**ASSIGNMENT**: Please repeat the lines below exactly. Begin with the line containing "a ✨ _special_" and go on through the line containing "- :orange_book: Focusing on Swift & iOS".

BEGIN RECORDS PROVIDED

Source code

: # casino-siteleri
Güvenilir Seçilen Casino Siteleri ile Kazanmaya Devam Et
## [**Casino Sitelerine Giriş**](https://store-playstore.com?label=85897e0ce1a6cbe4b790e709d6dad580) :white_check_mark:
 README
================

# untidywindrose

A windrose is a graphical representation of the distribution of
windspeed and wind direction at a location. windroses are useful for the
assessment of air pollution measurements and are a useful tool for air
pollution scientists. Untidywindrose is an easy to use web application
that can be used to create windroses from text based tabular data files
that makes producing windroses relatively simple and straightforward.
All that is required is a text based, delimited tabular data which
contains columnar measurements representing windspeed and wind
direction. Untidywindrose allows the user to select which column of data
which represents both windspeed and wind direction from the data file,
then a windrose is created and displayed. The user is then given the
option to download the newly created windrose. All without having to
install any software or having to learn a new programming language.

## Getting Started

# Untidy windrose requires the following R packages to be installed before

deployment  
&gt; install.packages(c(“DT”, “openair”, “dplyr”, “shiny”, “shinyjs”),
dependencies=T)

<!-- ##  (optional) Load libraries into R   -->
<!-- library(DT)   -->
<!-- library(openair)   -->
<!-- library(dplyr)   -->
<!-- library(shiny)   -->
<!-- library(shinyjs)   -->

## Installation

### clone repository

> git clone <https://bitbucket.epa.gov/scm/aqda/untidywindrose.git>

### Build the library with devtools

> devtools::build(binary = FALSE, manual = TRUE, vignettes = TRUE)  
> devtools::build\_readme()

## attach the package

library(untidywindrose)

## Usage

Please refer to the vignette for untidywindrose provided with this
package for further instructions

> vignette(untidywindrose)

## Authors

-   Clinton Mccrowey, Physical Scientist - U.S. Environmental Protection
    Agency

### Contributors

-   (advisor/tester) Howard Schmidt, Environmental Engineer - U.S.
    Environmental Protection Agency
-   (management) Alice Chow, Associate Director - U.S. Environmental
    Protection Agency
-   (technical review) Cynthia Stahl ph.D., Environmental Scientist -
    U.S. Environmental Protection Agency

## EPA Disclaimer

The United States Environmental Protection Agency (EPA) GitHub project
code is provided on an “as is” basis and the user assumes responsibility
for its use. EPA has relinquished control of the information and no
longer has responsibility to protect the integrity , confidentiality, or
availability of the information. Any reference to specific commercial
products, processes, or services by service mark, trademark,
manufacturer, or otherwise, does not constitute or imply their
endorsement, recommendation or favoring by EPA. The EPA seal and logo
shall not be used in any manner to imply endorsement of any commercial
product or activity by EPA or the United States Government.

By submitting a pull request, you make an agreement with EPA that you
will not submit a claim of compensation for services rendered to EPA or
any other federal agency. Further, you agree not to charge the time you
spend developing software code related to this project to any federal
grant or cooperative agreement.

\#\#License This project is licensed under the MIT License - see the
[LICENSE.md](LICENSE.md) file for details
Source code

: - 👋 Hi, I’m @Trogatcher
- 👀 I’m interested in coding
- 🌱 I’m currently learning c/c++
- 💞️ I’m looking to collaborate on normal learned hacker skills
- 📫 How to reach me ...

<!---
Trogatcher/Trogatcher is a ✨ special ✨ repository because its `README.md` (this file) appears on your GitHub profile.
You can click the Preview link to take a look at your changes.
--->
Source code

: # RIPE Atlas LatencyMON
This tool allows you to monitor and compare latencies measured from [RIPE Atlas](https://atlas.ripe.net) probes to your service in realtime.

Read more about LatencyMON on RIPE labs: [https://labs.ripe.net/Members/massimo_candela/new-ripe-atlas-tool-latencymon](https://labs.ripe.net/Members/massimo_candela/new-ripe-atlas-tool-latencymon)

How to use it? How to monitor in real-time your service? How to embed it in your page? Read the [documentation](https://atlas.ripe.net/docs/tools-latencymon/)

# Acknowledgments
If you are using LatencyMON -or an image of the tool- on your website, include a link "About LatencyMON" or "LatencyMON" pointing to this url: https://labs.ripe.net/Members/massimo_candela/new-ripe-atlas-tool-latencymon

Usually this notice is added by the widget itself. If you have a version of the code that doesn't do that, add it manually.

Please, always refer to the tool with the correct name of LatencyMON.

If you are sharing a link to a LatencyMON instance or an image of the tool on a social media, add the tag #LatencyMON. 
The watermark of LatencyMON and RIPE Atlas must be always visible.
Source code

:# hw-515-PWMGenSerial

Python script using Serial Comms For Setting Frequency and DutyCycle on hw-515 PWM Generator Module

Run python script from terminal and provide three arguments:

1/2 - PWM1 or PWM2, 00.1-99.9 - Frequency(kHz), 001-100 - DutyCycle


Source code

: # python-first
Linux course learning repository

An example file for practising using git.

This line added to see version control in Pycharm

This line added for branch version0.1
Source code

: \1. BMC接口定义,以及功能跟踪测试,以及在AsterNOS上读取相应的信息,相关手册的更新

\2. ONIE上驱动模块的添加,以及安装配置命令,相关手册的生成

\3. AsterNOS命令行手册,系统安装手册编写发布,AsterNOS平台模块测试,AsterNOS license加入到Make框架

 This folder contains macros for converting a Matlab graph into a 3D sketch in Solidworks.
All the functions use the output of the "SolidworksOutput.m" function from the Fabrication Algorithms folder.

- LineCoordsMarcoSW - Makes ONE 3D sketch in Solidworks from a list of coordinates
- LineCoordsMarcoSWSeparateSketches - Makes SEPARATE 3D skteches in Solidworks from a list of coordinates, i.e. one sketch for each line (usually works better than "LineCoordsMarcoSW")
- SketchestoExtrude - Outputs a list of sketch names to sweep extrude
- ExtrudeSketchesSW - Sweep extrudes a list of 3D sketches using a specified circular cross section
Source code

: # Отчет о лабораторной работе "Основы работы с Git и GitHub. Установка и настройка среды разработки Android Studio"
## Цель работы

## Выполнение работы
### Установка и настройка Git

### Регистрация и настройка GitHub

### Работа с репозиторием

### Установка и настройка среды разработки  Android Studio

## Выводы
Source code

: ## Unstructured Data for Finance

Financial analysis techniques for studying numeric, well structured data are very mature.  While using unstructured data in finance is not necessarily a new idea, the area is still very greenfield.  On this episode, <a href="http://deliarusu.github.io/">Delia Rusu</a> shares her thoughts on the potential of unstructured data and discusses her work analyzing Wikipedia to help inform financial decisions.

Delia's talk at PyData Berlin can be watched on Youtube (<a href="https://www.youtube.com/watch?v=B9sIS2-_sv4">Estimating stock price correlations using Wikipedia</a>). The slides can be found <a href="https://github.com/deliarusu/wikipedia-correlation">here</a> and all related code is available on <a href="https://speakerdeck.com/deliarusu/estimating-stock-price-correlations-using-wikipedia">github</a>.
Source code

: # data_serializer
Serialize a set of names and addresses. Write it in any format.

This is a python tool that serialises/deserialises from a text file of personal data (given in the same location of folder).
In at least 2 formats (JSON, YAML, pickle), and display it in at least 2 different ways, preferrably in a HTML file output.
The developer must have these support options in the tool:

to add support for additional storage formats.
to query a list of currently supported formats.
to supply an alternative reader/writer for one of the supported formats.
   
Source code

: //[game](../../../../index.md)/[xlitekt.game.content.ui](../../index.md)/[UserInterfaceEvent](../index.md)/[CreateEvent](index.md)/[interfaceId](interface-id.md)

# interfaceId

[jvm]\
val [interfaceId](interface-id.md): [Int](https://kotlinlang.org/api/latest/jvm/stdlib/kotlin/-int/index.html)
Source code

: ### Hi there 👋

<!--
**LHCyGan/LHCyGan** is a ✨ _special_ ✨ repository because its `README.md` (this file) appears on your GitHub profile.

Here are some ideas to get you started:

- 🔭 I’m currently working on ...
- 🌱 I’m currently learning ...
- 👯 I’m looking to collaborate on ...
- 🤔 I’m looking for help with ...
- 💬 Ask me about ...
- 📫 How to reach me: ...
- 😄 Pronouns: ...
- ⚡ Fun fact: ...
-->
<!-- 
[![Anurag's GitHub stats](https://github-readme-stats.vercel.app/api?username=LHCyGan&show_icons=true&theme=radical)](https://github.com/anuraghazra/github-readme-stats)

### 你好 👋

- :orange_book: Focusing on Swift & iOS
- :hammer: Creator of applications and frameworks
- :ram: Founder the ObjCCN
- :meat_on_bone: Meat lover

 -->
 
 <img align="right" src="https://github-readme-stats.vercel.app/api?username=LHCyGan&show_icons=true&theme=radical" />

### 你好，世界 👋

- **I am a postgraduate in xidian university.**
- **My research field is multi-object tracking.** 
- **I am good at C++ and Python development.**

END RECORDS PROVIDED

**WRITTEN SOLUTION**:
**LHCyGan/LHCyGan** is a ✨ _special_ ✨ repository because its `README.md` (this file) appears on your GitHub profile.

Here are some ideas to get you started:

- 🔭 I’m currently working on ...
- 🌱 I’m currently learning ...
- 👯 I’m looking to collaborate on ...
- 🤔 I’m looking for help with ...
- 💬 Ask me about ...
- 📫 How to reach me: ...
- 😄 Pronouns: ...
- ⚡ Fun fact: ...
-->
<!-- 
[![Anurag's GitHub stats](https://github-readme-stats.vercel.app/api?username=LHCyGan&show_icons=true&theme=radical)](https://github.com/anuraghazra/github-readme-stats)

### 你好 👋

- :orange_book: Focusing on Swift & iOS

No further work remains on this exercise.